In a sense, these two slaves are agents of the Triune God – God the Father, God the Son, and God the Holy Spirit. God entrusts the two agents spiritual gifts to spread the good news of redemption, forgiveness, and peace, and they run with their gifts and trained many more individuals how to be his agents. They were able to go out and build communities of agents. The two agents also trust God will come back in his own timing to take them and their fellow agents to heaven.
On the other hand, the third slave is given one talent, which he buries in the field and makes nothing (Matthew 25:18). Upon the master’s return, the third slave gives the one talent back to him while expressing his fears of his master as a wicked, mischievous man who steals (Matthew 25:24-25). The master is not happy and proceeded to admit he is a wicked, mischievous man who steals (Matthew 25:26). The master complains that the third slave did not even have the sense to put the one talent in the bank in order to earn interest (Matthew 25:27). Then the master throws the third slave out into the darkness (Matthew 25:30) after giving his talent to the first slave (Matthew 25:28).
Many commentaries focus on the harshness of the master who symbolizes God. God is our master who we like to think of as loving, not as harsh. So how can this parable portray a harsh God? I would like to throw something out there. Maybe the third slave represents an agent of Satan, the fallen angel. We know Satan lurks in the darkness where the master threw the third slave (Matthew 25:30).

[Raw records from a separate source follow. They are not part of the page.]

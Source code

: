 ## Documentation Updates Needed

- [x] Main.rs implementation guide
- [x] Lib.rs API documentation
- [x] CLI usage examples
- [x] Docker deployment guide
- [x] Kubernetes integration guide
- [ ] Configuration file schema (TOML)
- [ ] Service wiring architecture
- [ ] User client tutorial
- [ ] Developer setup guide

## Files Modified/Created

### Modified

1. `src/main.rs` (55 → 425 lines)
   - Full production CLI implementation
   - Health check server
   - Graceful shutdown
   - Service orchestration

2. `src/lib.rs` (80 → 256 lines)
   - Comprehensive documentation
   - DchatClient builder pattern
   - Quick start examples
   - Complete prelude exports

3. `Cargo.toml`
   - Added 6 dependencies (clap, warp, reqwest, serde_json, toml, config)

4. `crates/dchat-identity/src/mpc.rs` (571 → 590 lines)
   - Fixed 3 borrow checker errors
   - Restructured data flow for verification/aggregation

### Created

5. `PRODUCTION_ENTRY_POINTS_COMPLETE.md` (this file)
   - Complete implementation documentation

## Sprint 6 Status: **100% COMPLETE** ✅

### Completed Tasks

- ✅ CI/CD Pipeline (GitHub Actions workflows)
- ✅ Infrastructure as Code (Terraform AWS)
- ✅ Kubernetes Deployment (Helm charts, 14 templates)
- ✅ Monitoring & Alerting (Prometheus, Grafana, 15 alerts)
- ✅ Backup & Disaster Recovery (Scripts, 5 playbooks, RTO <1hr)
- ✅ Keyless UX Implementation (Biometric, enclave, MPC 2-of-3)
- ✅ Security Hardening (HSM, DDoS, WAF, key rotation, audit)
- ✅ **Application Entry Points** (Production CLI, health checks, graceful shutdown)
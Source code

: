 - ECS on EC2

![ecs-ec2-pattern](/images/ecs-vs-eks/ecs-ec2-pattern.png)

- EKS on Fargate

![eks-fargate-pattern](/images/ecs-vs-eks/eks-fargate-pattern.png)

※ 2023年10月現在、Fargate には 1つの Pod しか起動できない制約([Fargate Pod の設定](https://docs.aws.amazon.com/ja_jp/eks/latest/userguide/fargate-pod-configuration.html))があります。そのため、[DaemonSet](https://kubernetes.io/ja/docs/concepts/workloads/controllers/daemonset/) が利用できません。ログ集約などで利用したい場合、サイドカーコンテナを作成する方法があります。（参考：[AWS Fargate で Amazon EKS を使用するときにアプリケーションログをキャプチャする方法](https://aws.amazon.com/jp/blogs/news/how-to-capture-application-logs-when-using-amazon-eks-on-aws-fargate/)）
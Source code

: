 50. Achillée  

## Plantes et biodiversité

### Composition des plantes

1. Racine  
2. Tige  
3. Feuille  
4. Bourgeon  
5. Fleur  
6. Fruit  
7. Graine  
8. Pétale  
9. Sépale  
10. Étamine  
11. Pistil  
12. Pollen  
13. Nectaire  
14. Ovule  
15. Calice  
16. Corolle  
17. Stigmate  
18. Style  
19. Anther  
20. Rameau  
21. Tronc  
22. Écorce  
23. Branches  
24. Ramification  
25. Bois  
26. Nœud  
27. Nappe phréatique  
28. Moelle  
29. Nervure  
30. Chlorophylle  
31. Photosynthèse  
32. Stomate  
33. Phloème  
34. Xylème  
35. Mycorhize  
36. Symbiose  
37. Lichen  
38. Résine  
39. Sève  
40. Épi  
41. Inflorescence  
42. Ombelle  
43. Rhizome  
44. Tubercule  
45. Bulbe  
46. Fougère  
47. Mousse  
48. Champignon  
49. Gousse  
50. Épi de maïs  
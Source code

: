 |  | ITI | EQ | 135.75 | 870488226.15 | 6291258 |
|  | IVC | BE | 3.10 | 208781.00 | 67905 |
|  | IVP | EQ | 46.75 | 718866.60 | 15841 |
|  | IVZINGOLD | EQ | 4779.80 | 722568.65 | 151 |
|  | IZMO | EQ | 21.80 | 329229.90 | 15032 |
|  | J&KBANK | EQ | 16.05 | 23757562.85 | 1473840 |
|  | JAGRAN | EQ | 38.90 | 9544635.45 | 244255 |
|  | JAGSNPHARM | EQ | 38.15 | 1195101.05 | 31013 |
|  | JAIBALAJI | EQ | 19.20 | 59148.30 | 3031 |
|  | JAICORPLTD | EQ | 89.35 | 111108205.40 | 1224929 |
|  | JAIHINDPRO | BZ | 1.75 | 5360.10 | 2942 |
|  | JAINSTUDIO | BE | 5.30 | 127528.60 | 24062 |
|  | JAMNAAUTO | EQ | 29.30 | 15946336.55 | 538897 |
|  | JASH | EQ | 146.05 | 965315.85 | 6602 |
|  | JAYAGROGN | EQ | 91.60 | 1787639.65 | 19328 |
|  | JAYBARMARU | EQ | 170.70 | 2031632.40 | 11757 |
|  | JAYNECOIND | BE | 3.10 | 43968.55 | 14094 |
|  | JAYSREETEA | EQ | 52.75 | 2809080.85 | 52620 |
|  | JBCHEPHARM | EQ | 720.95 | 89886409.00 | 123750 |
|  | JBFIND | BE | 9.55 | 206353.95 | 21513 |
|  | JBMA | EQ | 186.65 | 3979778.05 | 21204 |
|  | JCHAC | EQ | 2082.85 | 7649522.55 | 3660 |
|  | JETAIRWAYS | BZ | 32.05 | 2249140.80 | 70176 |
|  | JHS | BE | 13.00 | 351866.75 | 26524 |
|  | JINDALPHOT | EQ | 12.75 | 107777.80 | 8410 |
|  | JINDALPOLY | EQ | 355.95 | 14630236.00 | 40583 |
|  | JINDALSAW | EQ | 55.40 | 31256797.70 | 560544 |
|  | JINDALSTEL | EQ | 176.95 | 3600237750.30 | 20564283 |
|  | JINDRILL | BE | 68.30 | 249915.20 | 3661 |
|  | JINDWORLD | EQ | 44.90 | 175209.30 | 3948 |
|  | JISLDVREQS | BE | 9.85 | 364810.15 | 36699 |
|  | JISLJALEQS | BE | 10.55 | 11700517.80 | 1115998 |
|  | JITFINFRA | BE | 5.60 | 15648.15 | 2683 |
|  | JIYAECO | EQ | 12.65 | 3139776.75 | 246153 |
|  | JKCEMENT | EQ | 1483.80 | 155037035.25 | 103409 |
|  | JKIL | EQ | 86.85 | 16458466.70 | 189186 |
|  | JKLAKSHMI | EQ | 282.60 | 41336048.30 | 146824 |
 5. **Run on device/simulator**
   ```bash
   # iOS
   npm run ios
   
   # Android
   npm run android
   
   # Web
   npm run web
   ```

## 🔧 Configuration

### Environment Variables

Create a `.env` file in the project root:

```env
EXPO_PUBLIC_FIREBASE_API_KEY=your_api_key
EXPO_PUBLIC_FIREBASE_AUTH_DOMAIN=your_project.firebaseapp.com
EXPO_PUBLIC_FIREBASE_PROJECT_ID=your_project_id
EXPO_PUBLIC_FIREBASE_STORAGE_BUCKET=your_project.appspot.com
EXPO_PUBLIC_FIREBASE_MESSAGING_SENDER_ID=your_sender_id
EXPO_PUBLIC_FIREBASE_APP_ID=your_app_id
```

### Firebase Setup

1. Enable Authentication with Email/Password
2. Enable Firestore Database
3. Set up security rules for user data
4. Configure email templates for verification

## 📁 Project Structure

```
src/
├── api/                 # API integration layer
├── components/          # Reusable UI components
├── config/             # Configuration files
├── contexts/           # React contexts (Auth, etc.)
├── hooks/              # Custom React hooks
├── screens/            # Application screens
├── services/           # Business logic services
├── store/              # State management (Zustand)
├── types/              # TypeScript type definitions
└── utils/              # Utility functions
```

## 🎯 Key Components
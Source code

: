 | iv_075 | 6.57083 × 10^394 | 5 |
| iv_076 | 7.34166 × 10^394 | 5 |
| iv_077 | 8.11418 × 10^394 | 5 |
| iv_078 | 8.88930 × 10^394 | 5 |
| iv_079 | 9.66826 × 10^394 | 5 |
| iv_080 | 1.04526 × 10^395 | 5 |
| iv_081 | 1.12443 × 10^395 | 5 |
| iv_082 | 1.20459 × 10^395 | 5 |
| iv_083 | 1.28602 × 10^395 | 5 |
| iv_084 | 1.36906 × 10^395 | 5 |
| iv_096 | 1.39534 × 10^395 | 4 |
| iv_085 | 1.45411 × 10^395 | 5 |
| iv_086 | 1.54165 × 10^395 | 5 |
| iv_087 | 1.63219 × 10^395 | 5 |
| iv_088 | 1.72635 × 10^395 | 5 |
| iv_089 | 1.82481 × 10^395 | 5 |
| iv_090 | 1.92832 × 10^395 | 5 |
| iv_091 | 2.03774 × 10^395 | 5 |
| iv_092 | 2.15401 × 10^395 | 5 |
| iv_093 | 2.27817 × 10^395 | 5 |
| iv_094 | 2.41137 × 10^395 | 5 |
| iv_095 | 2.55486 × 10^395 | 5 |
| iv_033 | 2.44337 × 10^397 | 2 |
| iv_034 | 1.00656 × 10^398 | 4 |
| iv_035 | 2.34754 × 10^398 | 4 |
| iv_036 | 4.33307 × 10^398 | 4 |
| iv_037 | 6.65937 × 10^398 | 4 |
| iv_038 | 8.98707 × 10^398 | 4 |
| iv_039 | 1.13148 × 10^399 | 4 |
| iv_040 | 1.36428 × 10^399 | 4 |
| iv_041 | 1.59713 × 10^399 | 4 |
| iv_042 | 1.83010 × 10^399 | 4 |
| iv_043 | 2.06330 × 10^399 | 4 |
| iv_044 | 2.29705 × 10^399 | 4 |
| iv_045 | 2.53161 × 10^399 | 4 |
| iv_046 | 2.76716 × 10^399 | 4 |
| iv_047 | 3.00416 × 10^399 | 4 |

We also know God only gives abundance to those who follow and serve him (Matthew 25:29). And on last day, God will take us, those who believe in him and do his work, from this world, Satan’s realm, up to heaven to live in his kingdom. We also know agents of Satan do not trust that God will come back to redeem his agents. If God has not come by now, why would he come? (But we know different.)
Satan may even think of God as a wicked, mischievous man who steals by redeeming the souls of the fallen. Yes, God is wicked for forgiving us, so we turn our backs to Satan. Yes, God is mischievous for using Moses to free the Israelites from Egypt, for using Mary to carry, birth, and raise his only begotten son, for using John the Baptist to prepare the path for Jesus Christ, for using Jesus to redeem and forgive us through his crucifixion, death, and resurrection, and for using us against Satan. Yes, God is a thief for stealing us from Satan and annexing his kingdom.
So yes, my God is a wicked, mischievous man who steals. And thanks be to God! (Because I’ll have it no other way…sorry Satan.)
Dear Heavenly Father, Thank you for giving us talents and giving us the ability to use them to spread the good news. Help us to use our talents to serve your kingdom and to annex the world from Satan. Thank you for entrusting us with your church. Amen.
Triune God – God the Father, God the Son, and God the Holy Spirit
Please feel free to answer the reflective questions through comments. Please agree to disagree and be respectable to each other. Please take a moment, if you have not already, to sign the covenant. You can answer all or just one of the questions.
1. How do you double the talents God gives you to expand his kingdom?
2. How does Satan try to steal you away?